**EXERCISE PROMPT:**
Please copy the entries below word for word, leaving out any image.

(Dataset entries)
---*---

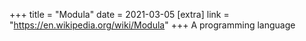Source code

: +++
title = "Modula"
date = 2021-03-05
[extra]
link = "https://en.wikipedia.org/wiki/Modula"
+++
A programming language

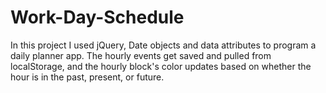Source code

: # Work-Day-Schedule

In this project I used jQuery, Date objects and data attributes to program a daily planner app.  The hourly events get saved and pulled from localStorage, and the hourly block's color updates based on whether the hour is in the past, present, or future.
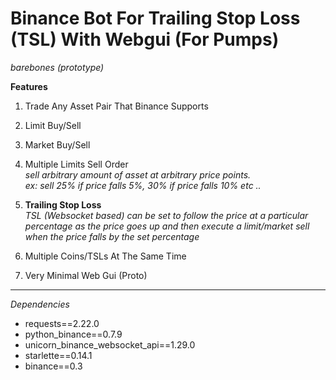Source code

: # Binance Bot For Trailing Stop Loss (TSL) With Webgui (For Pumps)

*barebones (prototype)*

**Features**
1. Trade Any Asset Pair That Binance Supports
2. Limit Buy/Sell
3. Market Buy/Sell
4. Multiple Limits Sell Order
   <br>*sell arbitrary amount of asset at arbitrary price points.*
   <br>*ex: sell 25% if price falls 5%, 30% if price falls 10% etc ..*
   <br>
5. **Trailing Stop Loss** 
   <br>*TSL (Websocket based) can be set to follow the price at a particular percentage as the price goes up and then execute a limit/market sell when the price falls by the set percentage*
   
6. Multiple Coins/TSLs At The Same Time
7. Very Minimal Web Gui (Proto)
___
*Dependencies*
- requests==2.22.0
- python_binance==0.7.9
- unicorn_binance_websocket_api==1.29.0
- starlette==0.14.1
- binance==0.3
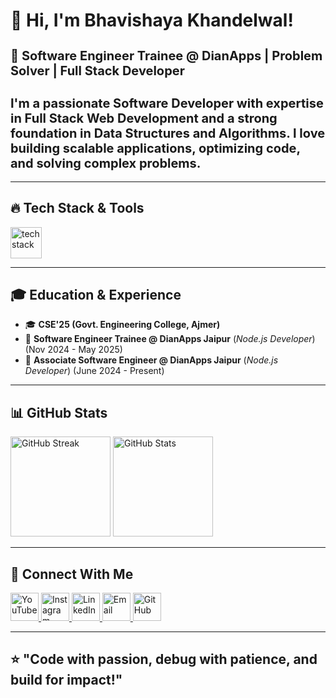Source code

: <h1 align="left">
  👋 Hi, I'm Bhavishaya Khandelwal!
</h1>

<h2 align="left" style="font-size: 20px;">
  🚀 <strong>Software Engineer Trainee @ DianApps | Problem Solver | Full Stack Developer</strong>  
</h2>

<h2 align="left" style="font-size: 20px;">
  I'm a passionate <b>Software Developer</b> with expertise in <b>Full Stack Web Development</b> and a strong foundation in <b>Data Structures and Algorithms</b>.  
  I love building scalable applications, optimizing code, and solving complex problems.
</h2>

---

## 🔥 Tech Stack & Tools  
<div align="left">
  <img src="https://skillicons.dev/icons?i=js,html,css,react,tailwind,bootstrap,nodejs,express,mongodb,git,github" height="50" alt="tech stack" />
</div>

---

## 🎓 Education & Experience  
- 🎓 **CSE'25 (Govt. Engineering College, Ajmer)**  
- 💼 **Software Engineer Trainee @ DianApps Jaipur** (*Node.js Developer*)     (Nov 2024 - May 2025)
- 💼 **Associate Software Engineer @ DianApps Jaipur** (*Node.js Developer*)     (June 2024 - Present)

---

## 📊 GitHub Stats  
<div align="left">
  <img src="https://github-readme-streak-stats.herokuapp.com/?user=bhavishaya&theme=radical" height="160" alt="GitHub Streak" />
  <img src="https://github-readme-stats.vercel.app/api?username=bhavishaya&show_icons=true&theme=radical" height="160" alt="GitHub Stats" />
</div>

---

## 🌟 Connect With Me  
<div align="left">

  <a href="https://www.youtube.com/channel/UCF5SbcxpUXdGjWxMbrVafBQ" target="_blank">
    <img src="https://img.shields.io/badge/Youtube-%23FF0000.svg?style=for-the-badge&logo=youtube&logoColor=white" height="45" alt="YouTube" />
  </a>
  
  <a href="https://www.instagram.com/bhavishaya_khandelwal/" target="_blank">
    <img src="https://img.shields.io/badge/Instagram-%23E4405F.svg?style=for-the-badge&logo=instagram&logoColor=white" height="45" alt="Instagram" />
  </a>
  
  <a href="https://www.linkedin.com/in/bhavishaya-khandelwal/" target="_blank">
    <img src="https://img.shields.io/badge/LinkedIn-%230077B5.svg?style=for-the-badge&logo=linkedin&logoColor=white" height="45" alt="LinkedIn" />
  </a>
  
  <a href="mailto:bhavishayakhandelwal@gmail.com">
    <img src="https://img.shields.io/badge/Email-%23D44638.svg?style=for-the-badge&logo=gmail&logoColor=white" height="45" alt="Email" />
  </a>
  
  <a href="https://github.com/bhavishaya" target="_blank">
    <img src="https://img.shields.io/badge/GitHub-%23181717.svg?style=for-the-badge&logo=github&logoColor=white" height="45" alt="GitHub" />
  </a>
  
</div>

---

## ⭐ "Code with passion, debug with patience, and build for impact!"  
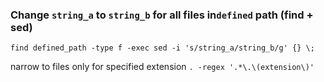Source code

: 
### Change `string_a` to `string_b` for all files in`defined` path  (find + sed)
`find defined_path -type f -exec sed -i 's/string_a/string_b/g' {} \;`

narrow to files only for specified extension  `. -regex '.*\.\(extension\)'`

---*---

**OUTPUT:**
Source code

: +++
title = "Modula"
date = 2021-03-05
[extra]
link = "https://en.wikipedia.org/wiki/Modula"
+++
A programming language

Source code

: # Work-Day-Schedule

In this project I used jQuery, Date objects and data attributes to program a daily planner app.  The hourly events get saved and pulled from localStorage, and the hourly block's color updates based on whether the hour is in the past, present, or future.
Source code

: # Binance Bot For Trailing Stop Loss (TSL) With Webgui (For Pumps)

*barebones (prototype)*

**Features**
1. Trade Any Asset Pair That Binance Supports
2. Limit Buy/Sell
3. Market Buy/Sell
4. Multiple Limits Sell Order
   <br>*sell arbitrary amount of asset at arbitrary price points.*
   <br>*ex: sell 25% if price falls 5%, 30% if price falls 10% etc ..*
   <br>
5. **Trailing Stop Loss** 
   <br>*TSL (Websocket based) can be set to follow the price at a particular percentage as the price goes up and then execute a limit/market sell when the price falls by the set percentage*
   
6. Multiple Coins/TSLs At The Same Time
7. Very Minimal Web Gui (Proto)
___
*Dependencies*
- requests==2.22.0
- python_binance==0.7.9
- unicorn_binance_websocket_api==1.29.0
- starlette==0.14.1
- binance==0.3
Source code

: <h1 align="left">
  👋 Hi, I'm Bhavishaya Khandelwal!
</h1>

<h2 align="left" style="font-size: 20px;">
  🚀 <strong>Software Engineer Trainee @ DianApps | Problem Solver | Full Stack Developer</strong>  
</h2>

<h2 align="left" style="font-size: 20px;">
  I'm a passionate <b>Software Developer</b> with expertise in <b>Full Stack Web Development</b> and a strong foundation in <b>Data Structures and Algorithms</b>.  
  I love building scalable applications, optimizing code, and solving complex problems.
</h2>

---

## 🔥 Tech Stack & Tools  
<div align="left">
  <img src="https://skillicons.dev/icons?i=js,html,css,react,tailwind,bootstrap,nodejs,express,mongodb,git,github" height="50" alt="tech stack" />
</div>

---

## 🎓 Education & Experience  
- 🎓 **CSE'25 (Govt. Engineering College, Ajmer)**  
- 💼 **Software Engineer Trainee @ DianApps Jaipur** (*Node.js Developer*)     (Nov 2024 - May 2025)
- 💼 **Associate Software Engineer @ DianApps Jaipur** (*Node.js Developer*)     (June 2024 - Present)

---

## 📊 GitHub Stats  
<div align="left">
  <img src="https://github-readme-streak-stats.herokuapp.com/?user=bhavishaya&theme=radical" height="160" alt="GitHub Streak" />
  <img src="https://github-readme-stats.vercel.app/api?username=bhavishaya&show_icons=true&theme=radical" height="160" alt="GitHub Stats" />
</div>

---

## 🌟 Connect With Me  
<div align="left">

  <a href="https://www.youtube.com/channel/UCF5SbcxpUXdGjWxMbrVafBQ" target="_blank">
    <img src="https://img.shields.io/badge/Youtube-%23FF0000.svg?style=for-the-badge&logo=youtube&logoColor=white" height="45" alt="YouTube" />
  </a>
  
  <a href="https://www.instagram.com/bhavishaya_khandelwal/" target="_blank">
    <img src="https://img.shields.io/badge/Instagram-%23E4405F.svg?style=for-the-badge&logo=instagram&logoColor=white" height="45" alt="Instagram" />
  </a>
  
  <a href="https://www.linkedin.com/in/bhavishaya-khandelwal/" target="_blank">
    <img src="https://img.shields.io/badge/LinkedIn-%230077B5.svg?style=for-the-badge&logo=linkedin&logoColor=white" height="45" alt="LinkedIn" />
  </a>
  
  <a href="mailto:bhavishayakhandelwal@gmail.com">
    <img src="https://img.shields.io/badge/Email-%23D44638.svg?style=for-the-badge&logo=gmail&logoColor=white" height="45" alt="Email" />
  </a>
  
  <a href="https://github.com/bhavishaya" target="_blank">
    <img src="https://img.shields.io/badge/GitHub-%23181717.svg?style=for-the-badge&logo=github&logoColor=white" height="45" alt="GitHub" />
  </a>
  
</div>

---

## ⭐ "Code with passion, debug with patience, and build for impact!"  
Source code

: 
### Change `string_a` to `string_b` for all files in`defined` path  (find + sed)
`find defined_path -type f -exec sed -i 's/string_a/string_b/g' {} \;`

narrow to files only for specified extension  `. -regex '.*\.\(extension\)'`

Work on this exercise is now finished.